Illustrations of a Black Stork (or Woolly-Necked Stork) and a Common Indian Nightjar, both depicted in a landscape and dated to circa 1780, also formerly in the collection of Claude Martin, are now in The Metropolitan Museum of Art (acc.no.2000.266; acc.no.2004.175). Other studies produced for Claude Martin are published in P. Pal et al. 1972, pl.LXIX; Archer 1992, p.122, no.90; Leach 1983, no.58. Two other albums containing drawings of 43 birds, 4 reptiles, a fox, flowers and plants, were formerly with the booksellers Luzac & Co.
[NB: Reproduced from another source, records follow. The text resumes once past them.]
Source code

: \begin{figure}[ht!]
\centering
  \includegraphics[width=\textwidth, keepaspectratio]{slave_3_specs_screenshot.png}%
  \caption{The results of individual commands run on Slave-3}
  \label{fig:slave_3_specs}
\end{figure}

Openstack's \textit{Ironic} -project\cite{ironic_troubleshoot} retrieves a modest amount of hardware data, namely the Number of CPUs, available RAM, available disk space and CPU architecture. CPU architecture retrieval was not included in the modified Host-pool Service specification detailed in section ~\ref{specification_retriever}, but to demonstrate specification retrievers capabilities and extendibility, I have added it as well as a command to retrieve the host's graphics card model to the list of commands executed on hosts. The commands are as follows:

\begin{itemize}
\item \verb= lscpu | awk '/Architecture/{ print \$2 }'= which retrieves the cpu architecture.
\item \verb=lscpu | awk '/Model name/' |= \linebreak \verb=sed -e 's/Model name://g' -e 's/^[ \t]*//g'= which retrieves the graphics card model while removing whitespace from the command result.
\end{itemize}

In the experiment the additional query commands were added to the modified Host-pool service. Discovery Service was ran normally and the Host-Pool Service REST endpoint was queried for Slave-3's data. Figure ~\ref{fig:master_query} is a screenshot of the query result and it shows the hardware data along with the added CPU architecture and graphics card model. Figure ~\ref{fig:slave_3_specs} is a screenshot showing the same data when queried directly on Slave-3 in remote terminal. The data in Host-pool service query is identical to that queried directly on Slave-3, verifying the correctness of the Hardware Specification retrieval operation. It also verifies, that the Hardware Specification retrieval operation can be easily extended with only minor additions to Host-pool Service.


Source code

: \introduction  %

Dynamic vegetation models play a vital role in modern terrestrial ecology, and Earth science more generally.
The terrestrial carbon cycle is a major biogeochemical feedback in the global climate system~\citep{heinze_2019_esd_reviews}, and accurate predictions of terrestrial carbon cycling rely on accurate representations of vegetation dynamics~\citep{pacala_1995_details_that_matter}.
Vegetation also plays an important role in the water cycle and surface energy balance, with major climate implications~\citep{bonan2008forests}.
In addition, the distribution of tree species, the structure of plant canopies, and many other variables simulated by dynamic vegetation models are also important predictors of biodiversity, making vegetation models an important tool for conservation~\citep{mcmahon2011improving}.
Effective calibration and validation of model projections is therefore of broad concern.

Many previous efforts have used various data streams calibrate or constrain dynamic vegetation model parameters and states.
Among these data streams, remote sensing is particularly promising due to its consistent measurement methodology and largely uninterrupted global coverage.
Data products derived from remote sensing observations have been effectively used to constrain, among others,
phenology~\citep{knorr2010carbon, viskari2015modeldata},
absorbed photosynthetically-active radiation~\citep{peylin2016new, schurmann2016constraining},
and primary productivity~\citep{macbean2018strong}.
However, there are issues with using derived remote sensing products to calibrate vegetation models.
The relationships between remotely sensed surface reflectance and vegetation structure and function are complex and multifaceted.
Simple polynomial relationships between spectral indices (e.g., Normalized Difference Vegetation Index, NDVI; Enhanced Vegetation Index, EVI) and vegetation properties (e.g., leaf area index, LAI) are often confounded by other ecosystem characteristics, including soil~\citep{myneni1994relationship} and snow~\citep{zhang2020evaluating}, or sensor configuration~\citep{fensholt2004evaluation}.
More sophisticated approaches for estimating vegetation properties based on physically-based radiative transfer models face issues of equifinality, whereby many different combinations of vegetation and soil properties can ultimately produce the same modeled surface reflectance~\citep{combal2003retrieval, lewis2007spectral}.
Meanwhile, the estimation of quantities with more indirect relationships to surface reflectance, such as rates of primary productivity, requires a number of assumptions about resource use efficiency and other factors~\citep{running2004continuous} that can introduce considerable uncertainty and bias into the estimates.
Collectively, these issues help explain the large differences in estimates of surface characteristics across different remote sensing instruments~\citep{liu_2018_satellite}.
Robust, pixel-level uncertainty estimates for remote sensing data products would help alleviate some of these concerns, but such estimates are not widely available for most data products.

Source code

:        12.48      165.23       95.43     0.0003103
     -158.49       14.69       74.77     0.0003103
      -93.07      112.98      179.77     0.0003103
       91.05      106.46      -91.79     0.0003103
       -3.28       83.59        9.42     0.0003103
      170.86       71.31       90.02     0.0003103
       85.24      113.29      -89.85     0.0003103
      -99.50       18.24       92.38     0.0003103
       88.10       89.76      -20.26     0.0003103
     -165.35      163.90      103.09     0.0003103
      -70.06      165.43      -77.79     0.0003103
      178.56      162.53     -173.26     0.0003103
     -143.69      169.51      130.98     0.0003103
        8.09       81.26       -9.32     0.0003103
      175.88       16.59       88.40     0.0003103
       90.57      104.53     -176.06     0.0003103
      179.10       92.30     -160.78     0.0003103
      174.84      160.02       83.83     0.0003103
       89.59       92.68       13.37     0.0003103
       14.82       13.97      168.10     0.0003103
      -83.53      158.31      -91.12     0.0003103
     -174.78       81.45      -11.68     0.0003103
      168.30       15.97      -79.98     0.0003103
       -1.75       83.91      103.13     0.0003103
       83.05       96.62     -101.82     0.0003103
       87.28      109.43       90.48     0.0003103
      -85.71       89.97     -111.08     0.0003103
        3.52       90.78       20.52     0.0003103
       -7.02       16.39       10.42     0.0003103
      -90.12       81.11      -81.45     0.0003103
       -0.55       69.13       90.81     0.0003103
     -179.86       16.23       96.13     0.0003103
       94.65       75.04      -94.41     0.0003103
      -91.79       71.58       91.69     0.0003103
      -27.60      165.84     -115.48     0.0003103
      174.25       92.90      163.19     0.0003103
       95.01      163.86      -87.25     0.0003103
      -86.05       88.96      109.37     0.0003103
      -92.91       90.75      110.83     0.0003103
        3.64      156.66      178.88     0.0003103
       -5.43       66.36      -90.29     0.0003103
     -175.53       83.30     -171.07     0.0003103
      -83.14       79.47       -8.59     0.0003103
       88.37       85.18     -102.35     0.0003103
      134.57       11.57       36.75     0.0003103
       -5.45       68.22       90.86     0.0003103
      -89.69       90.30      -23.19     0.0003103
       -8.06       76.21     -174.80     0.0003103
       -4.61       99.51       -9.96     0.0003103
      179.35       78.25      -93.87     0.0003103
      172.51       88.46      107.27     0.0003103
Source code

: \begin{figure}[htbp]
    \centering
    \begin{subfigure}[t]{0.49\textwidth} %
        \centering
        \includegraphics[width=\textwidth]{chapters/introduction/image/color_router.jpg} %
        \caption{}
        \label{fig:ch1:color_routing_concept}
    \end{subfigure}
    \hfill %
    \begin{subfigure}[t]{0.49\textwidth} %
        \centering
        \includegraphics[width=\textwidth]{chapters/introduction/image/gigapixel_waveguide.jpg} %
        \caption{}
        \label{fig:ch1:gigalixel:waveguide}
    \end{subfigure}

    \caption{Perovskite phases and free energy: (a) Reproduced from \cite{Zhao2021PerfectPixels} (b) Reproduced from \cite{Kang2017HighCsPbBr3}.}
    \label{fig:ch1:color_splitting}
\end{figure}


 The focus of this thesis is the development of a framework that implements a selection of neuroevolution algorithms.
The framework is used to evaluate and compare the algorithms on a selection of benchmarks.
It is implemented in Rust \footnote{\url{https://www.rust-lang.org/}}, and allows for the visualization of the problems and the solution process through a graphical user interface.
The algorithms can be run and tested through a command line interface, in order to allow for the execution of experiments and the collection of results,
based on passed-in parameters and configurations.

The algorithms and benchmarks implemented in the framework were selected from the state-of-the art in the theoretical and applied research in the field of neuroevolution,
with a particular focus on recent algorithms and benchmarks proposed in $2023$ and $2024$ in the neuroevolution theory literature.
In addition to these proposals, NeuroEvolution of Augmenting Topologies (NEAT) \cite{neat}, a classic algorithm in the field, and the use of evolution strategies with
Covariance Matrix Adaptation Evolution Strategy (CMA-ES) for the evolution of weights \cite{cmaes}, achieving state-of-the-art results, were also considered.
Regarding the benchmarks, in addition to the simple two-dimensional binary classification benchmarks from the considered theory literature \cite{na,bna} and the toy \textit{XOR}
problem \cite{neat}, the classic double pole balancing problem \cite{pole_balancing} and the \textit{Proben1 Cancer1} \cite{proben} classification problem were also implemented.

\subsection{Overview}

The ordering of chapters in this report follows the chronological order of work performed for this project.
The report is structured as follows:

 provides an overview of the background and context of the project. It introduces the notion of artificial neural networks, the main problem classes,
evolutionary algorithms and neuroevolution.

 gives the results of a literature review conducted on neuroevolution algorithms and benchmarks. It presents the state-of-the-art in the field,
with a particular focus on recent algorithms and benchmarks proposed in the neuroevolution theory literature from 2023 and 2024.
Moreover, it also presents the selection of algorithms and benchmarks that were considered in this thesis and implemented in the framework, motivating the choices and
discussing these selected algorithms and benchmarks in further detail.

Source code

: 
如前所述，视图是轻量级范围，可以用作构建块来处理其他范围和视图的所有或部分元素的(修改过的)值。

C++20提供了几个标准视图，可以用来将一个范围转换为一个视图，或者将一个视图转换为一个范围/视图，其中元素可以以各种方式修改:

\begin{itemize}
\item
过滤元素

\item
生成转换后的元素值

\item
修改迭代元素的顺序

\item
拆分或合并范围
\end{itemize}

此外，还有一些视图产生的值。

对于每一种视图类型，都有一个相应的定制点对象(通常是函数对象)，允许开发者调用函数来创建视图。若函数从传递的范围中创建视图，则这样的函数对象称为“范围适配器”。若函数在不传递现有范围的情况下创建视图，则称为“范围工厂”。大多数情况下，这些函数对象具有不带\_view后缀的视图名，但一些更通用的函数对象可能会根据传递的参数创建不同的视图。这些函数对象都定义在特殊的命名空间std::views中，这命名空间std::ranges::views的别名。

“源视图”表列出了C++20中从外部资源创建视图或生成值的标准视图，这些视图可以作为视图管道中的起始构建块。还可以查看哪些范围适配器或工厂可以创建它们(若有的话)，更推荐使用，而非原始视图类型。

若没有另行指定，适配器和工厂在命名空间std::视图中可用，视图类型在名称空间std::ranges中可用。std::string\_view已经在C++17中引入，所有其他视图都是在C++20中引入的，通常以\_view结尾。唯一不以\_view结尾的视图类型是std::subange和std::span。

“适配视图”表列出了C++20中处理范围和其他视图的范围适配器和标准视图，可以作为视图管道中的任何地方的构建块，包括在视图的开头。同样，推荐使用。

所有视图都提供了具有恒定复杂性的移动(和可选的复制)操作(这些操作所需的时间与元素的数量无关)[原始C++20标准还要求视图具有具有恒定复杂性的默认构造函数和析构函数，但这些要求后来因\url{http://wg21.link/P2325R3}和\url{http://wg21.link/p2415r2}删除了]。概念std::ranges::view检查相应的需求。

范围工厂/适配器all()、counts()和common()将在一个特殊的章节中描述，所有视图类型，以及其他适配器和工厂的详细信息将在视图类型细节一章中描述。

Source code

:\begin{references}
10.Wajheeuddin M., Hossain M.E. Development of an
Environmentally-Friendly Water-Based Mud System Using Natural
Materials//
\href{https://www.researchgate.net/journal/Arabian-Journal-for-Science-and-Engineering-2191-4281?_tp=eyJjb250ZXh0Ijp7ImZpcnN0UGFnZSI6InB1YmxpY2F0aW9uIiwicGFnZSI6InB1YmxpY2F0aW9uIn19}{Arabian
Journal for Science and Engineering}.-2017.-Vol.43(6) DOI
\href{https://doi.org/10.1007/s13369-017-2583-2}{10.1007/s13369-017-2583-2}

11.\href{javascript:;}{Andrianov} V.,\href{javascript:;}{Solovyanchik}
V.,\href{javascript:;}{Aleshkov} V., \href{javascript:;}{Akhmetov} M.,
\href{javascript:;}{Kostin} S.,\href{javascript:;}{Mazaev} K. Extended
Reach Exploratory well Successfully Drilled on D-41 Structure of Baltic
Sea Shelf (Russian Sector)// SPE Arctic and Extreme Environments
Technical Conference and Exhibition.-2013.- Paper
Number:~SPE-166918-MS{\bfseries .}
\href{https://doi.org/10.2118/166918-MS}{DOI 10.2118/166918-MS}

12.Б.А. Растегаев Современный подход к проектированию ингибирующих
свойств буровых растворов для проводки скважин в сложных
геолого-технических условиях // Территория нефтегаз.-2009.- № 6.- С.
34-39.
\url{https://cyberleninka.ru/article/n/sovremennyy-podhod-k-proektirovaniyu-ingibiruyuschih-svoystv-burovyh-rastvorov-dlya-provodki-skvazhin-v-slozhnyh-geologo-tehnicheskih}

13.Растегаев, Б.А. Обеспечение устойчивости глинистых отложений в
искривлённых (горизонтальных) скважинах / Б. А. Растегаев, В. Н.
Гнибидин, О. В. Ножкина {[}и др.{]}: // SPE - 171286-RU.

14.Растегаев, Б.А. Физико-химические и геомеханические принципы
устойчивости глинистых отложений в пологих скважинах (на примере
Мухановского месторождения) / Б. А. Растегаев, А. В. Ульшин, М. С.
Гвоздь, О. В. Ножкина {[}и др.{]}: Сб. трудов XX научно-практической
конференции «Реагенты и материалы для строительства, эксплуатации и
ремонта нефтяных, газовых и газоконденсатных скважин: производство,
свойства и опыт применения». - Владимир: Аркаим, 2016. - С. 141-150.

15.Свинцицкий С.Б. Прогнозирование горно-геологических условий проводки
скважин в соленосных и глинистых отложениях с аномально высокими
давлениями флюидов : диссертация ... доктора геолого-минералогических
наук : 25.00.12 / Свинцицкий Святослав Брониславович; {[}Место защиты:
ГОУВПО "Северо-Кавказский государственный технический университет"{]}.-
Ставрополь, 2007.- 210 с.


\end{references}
Ltd., London.

 

A Laggar Falcon from this series, formerly in the Sven Gahlin Collection, sold in these rooms, 6 October 2015, lot 38. For an illustration of a Lesser Adjutant Stork formerly in the collection of Claude Martin, depicted in a comparable landscape, and for further discussion on Company School painting in Lucknow, which sold more recently, see Sotheby's, London, In an Indian Garden, 27 October 2021, lot 3.

 

An illustration of an Asian Openbill Stork eating a snail by the Impey artist Shaykh Zayn al-Din, dated 1781 and formerly in the collection of the Earls of Derby, is in the Yale Center for British Art in New Haven, Connecticut (acc. no.B2016.26).